Today, against all odds, the walleye is back. Between 1999 and 2003, the band worked with the DNR, University of Minnesota, U.S. Fish and Wildlife Service and Bureau of Indian Affairs to release more than 100 million walleye fry into Red Lake. These tiny fish thrived, and during April 2006, tribal biologists tallied thousands of adult walleyes during the spring spawning run. Still, while the band recently opened the lakes to walleye fishing, it is proceeding cautiously. "We'll take our time and return to commercial fishing in a sustainable way," Pemberton says. "We don't want to repeat the mistakes of the past."
"The Red Lake Band is a model for the rest of society," says Torbit. "Even though they're economically disadvantaged, they are showing you can still protect fish and wildlife. They're finding the right balance of cultural values, conservation and economics."
South Carolina journalist Doreen Cubie traveled to the Red Lake reservation last summer to report for this article.
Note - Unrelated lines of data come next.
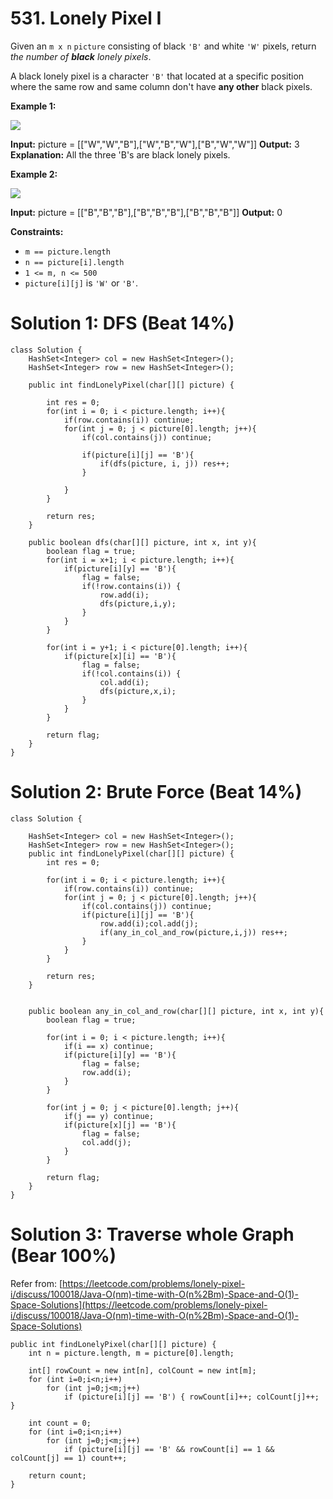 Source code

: # 531. Lonely Pixel I
Given an  `m x n`  `picture`  consisting of black  `'B'`  and white  `'W'`  pixels, return  _the number of  **black**  lonely pixels_.

A black lonely pixel is a character  `'B'`  that located at a specific position where the same row and same column don't have  **any other**  black pixels.

**Example 1:**

![](https://assets.leetcode.com/uploads/2020/11/11/pixel1.jpg)

**Input:** picture = [["W","W","B"],["W","B","W"],["B","W","W"]]
**Output:** 3
**Explanation:** All the three 'B's are black lonely pixels.

**Example 2:**

![](https://assets.leetcode.com/uploads/2020/11/11/pixel2.jpg)

**Input:** picture = [["B","B","B"],["B","B","B"],["B","B","B"]]
**Output:** 0

**Constraints:**

-   `m == picture.length`
-   `n == picture[i].length`
-   `1 <= m, n <= 500`
-   `picture[i][j]`  is  `'W'`  or  `'B'`.



# Solution 1: DFS (Beat 14%)
```
class Solution {
    HashSet<Integer> col = new HashSet<Integer>();
    HashSet<Integer> row = new HashSet<Integer>();
    
    public int findLonelyPixel(char[][] picture) {
        
        int res = 0;
        for(int i = 0; i < picture.length; i++){
            if(row.contains(i)) continue;
            for(int j = 0; j < picture[0].length; j++){
                if(col.contains(j)) continue;
                
                if(picture[i][j] == 'B'){
                    if(dfs(picture, i, j)) res++;
                }
                
            }
        }
        
        return res;
    }
    
    public boolean dfs(char[][] picture, int x, int y){
        boolean flag = true;
        for(int i = x+1; i < picture.length; i++){
            if(picture[i][y] == 'B'){
                flag = false;
                if(!row.contains(i)) {
                    row.add(i);
                    dfs(picture,i,y);
                }
            }
        }
        
        for(int i = y+1; i < picture[0].length; i++){
            if(picture[x][i] == 'B'){
                flag = false;
                if(!col.contains(i)) {
                    col.add(i);
                    dfs(picture,x,i);
                }
            }
        }
        
        return flag;
    }
}
```
# Solution 2: Brute Force (Beat 14%)
```
class Solution {
    
    HashSet<Integer> col = new HashSet<Integer>();
    HashSet<Integer> row = new HashSet<Integer>();
    public int findLonelyPixel(char[][] picture) {
        int res = 0;
        
        for(int i = 0; i < picture.length; i++){
            if(row.contains(i)) continue;
            for(int j = 0; j < picture[0].length; j++){
                if(col.contains(j)) continue;
                if(picture[i][j] == 'B'){
                    row.add(i);col.add(j);
                    if(any_in_col_and_row(picture,i,j)) res++;
                }
            }
        }
        
        return res;
    }
    
    
    public boolean any_in_col_and_row(char[][] picture, int x, int y){
        boolean flag = true;
        
        for(int i = 0; i < picture.length; i++){
            if(i == x) continue;
            if(picture[i][y] == 'B'){
                flag = false;
                row.add(i);
            }
        }
        
        for(int j = 0; j < picture[0].length; j++){
            if(j == y) continue;
            if(picture[x][j] == 'B'){
                flag = false;
                col.add(j);
            }
        }
        
        return flag;
    }
}
```

# Solution 3: Traverse whole Graph (Bear 100%)
Refer from: [https://leetcode.com/problems/lonely-pixel-i/discuss/100018/Java-O(nm)-time-with-O(n%2Bm)-Space-and-O(1)-Space-Solutions](https://leetcode.com/problems/lonely-pixel-i/discuss/100018/Java-O(nm)-time-with-O(n%2Bm)-Space-and-O(1)-Space-Solutions)
```
public int findLonelyPixel(char[][] picture) {
    int n = picture.length, m = picture[0].length;
    
    int[] rowCount = new int[n], colCount = new int[m];
    for (int i=0;i<n;i++) 
        for (int j=0;j<m;j++) 
            if (picture[i][j] == 'B') { rowCount[i]++; colCount[j]++; }

    int count = 0;
    for (int i=0;i<n;i++) 
        for (int j=0;j<m;j++) 
            if (picture[i][j] == 'B' && rowCount[i] == 1 && colCount[j] == 1) count++;
                
    return count;
}
```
NWF Priority: Conserving Tribal Lands
NWF's Tribal Lands Conservation Program works with the Red Lake Band and other tribes to protect wildlife and habitat while respecting tribal culture and sovereignty. Program activities include producing case studies on tribal conservation efforts. Completed reports feature the Red Lake Band, Cheyenne River Sioux and White Mountain Apache (for copies contact email@example.com). Recently, NWF partnered with the Cocopah Indian Tribe to host the first Tribal Lands Climate Conference, attended by representatives of more than 55 tribes. "Native Americans are important eyewitnesses to our changing planet," explains organizer and NWF Tribal Lands Program Manager Garrit Voggesser.